● What you are asked to do
Give the lines again exactly as they appear, from the first line of the listing through the line containing "The tuna shone", and omit every picture.
________________________________________
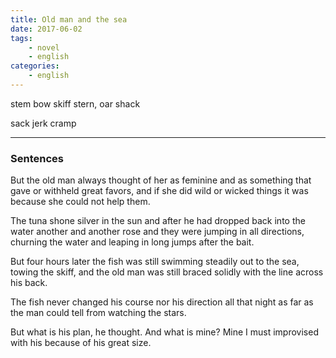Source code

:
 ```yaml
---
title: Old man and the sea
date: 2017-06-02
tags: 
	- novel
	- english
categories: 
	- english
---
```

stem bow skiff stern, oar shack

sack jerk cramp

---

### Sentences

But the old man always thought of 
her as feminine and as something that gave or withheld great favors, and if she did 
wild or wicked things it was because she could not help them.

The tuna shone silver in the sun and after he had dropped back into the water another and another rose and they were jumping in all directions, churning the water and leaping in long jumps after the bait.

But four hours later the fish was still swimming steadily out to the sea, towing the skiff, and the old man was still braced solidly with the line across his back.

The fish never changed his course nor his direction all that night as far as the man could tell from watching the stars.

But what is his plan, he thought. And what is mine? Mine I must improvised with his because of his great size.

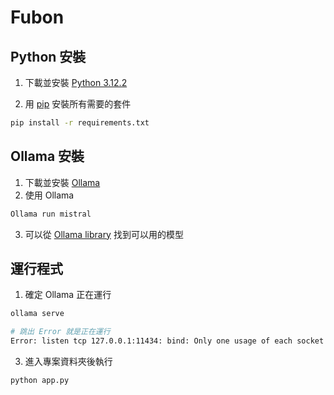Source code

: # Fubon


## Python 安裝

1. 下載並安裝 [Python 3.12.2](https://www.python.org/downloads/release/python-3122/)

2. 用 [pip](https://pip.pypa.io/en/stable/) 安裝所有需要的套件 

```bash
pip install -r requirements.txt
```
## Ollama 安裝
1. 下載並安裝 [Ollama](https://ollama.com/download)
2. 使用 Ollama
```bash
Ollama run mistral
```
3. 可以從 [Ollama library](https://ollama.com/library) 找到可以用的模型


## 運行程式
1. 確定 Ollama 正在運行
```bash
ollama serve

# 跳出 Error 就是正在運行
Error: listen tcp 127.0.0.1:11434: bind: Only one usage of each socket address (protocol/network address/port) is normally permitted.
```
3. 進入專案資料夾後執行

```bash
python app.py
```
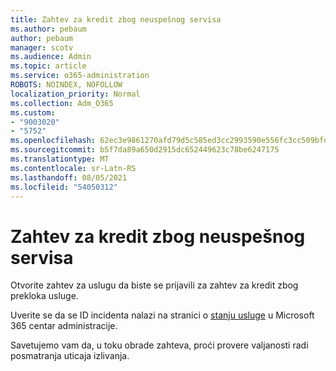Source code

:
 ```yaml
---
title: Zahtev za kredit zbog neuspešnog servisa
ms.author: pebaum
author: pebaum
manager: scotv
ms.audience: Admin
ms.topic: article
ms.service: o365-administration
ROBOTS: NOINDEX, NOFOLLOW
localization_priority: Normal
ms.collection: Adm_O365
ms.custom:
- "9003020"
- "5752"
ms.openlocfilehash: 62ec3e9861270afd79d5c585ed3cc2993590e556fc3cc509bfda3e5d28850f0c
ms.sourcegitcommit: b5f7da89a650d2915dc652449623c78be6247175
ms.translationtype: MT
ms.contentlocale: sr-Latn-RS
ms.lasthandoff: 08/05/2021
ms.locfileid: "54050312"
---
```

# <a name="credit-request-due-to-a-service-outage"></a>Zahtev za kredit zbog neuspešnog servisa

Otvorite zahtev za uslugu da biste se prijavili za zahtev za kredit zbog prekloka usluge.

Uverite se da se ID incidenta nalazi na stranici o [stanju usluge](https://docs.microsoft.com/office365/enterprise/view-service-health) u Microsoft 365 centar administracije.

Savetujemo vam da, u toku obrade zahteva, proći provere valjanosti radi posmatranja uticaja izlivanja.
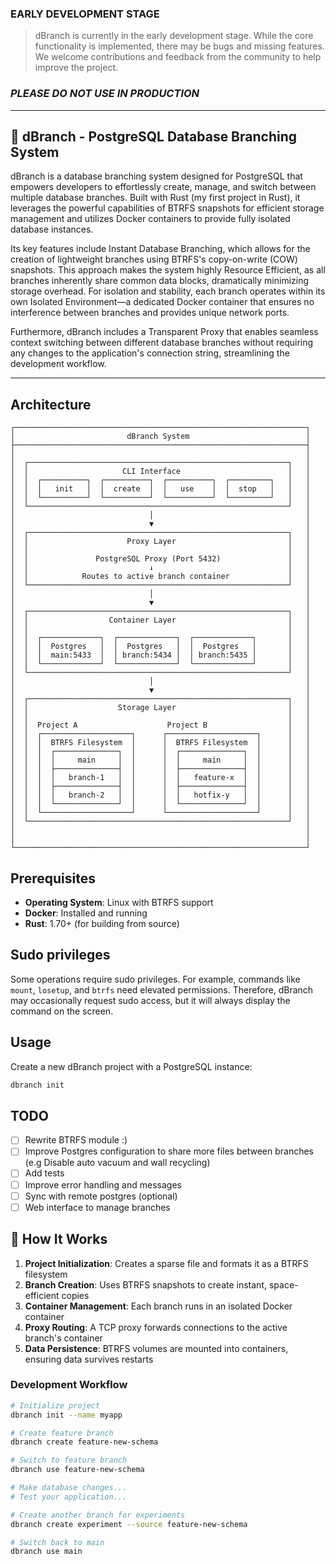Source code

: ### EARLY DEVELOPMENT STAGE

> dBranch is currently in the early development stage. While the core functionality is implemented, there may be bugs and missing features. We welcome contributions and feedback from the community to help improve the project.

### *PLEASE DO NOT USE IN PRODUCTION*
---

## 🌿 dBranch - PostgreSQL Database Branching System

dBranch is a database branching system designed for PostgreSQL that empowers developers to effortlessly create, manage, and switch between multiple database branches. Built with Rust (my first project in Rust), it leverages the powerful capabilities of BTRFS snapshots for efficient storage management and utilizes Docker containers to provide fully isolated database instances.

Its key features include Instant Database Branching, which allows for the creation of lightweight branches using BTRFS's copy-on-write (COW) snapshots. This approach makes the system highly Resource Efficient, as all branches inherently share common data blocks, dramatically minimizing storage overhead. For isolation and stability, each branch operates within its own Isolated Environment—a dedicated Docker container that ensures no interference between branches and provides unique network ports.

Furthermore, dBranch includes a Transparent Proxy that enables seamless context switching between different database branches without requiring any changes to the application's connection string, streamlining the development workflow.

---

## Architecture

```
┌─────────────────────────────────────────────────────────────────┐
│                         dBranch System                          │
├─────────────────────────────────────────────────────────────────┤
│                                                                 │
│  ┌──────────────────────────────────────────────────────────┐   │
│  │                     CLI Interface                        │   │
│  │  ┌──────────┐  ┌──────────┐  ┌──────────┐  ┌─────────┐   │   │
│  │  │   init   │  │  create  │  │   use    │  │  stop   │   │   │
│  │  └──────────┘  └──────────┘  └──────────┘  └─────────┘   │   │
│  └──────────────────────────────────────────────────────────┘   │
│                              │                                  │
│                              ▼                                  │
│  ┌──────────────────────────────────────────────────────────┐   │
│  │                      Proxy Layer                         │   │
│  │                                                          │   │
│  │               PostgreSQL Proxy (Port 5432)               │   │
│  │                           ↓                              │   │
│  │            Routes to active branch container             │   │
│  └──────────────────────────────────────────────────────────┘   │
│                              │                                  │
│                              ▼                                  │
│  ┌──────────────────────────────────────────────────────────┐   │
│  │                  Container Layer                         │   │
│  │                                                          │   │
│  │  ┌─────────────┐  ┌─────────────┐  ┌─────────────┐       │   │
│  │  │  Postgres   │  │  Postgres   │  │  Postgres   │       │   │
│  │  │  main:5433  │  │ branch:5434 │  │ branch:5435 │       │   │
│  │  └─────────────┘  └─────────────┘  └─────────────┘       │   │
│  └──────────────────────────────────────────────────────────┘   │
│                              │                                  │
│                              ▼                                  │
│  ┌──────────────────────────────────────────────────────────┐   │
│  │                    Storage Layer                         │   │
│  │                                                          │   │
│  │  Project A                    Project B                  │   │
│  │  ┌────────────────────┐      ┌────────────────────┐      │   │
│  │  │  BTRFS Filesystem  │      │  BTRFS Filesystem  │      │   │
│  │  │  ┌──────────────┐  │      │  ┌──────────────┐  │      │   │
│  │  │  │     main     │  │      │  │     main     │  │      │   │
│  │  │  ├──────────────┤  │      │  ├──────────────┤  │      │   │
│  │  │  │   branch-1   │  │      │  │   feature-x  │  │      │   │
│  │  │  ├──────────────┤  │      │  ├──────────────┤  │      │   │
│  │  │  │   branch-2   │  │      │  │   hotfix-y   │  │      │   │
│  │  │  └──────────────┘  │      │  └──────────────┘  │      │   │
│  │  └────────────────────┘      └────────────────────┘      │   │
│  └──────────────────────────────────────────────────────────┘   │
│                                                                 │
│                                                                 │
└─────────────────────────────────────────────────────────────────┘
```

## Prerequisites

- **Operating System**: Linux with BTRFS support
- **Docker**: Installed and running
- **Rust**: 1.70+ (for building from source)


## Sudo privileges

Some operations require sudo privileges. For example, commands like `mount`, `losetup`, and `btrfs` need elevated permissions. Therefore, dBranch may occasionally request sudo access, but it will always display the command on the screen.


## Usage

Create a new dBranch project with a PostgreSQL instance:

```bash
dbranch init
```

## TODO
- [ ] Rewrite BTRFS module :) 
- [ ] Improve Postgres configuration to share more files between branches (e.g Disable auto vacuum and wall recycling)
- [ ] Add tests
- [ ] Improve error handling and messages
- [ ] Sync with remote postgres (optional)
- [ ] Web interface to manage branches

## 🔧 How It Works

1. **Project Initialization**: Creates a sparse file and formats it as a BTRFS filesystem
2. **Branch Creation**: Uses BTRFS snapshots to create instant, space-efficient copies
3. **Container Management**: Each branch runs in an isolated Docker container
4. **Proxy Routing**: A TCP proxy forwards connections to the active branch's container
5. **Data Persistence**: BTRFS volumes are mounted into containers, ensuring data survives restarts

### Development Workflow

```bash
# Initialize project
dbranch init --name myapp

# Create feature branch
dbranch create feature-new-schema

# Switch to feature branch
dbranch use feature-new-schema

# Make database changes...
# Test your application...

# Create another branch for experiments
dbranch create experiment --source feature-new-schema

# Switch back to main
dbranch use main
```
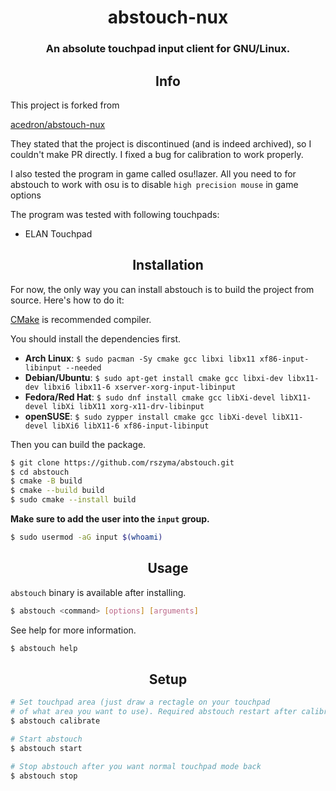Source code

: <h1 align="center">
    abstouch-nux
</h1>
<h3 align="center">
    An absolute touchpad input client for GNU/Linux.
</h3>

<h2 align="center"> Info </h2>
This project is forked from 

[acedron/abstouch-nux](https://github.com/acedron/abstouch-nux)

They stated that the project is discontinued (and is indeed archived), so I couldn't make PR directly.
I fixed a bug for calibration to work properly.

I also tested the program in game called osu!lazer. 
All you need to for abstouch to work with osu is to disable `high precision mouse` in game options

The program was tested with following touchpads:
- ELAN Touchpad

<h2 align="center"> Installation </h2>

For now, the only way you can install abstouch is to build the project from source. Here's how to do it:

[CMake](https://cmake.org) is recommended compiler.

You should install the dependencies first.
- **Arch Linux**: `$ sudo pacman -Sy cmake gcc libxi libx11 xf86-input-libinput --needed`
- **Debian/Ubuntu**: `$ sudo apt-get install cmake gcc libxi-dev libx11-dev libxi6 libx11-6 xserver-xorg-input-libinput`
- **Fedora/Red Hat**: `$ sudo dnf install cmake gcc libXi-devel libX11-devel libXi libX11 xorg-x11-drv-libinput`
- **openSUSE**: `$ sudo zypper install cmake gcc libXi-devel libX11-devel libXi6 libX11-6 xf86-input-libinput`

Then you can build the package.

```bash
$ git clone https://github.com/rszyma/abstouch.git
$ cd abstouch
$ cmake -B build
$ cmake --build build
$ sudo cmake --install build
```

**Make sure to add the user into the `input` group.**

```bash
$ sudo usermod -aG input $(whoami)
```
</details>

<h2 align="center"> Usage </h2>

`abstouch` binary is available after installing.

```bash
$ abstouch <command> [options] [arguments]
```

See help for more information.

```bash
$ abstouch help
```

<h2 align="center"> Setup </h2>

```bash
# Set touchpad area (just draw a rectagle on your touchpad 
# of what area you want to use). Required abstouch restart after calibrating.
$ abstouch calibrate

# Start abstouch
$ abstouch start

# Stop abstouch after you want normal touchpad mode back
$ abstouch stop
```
________________________________________
● Response to the task
Source code

:
 ```yaml
---
title: Old man and the sea
date: 2017-06-02
tags: 
	- novel
	- english
categories: 
	- english
---
```

stem bow skiff stern, oar shack

sack jerk cramp

---

### Sentences

But the old man always thought of 
her as feminine and as something that gave or withheld great favors, and if she did 
wild or wicked things it was because she could not help them.

The tuna shone silver in the sun and after he had dropped back into the water another and another rose and they were jumping in all directions, churning the water and leaping in long jumps after the bait.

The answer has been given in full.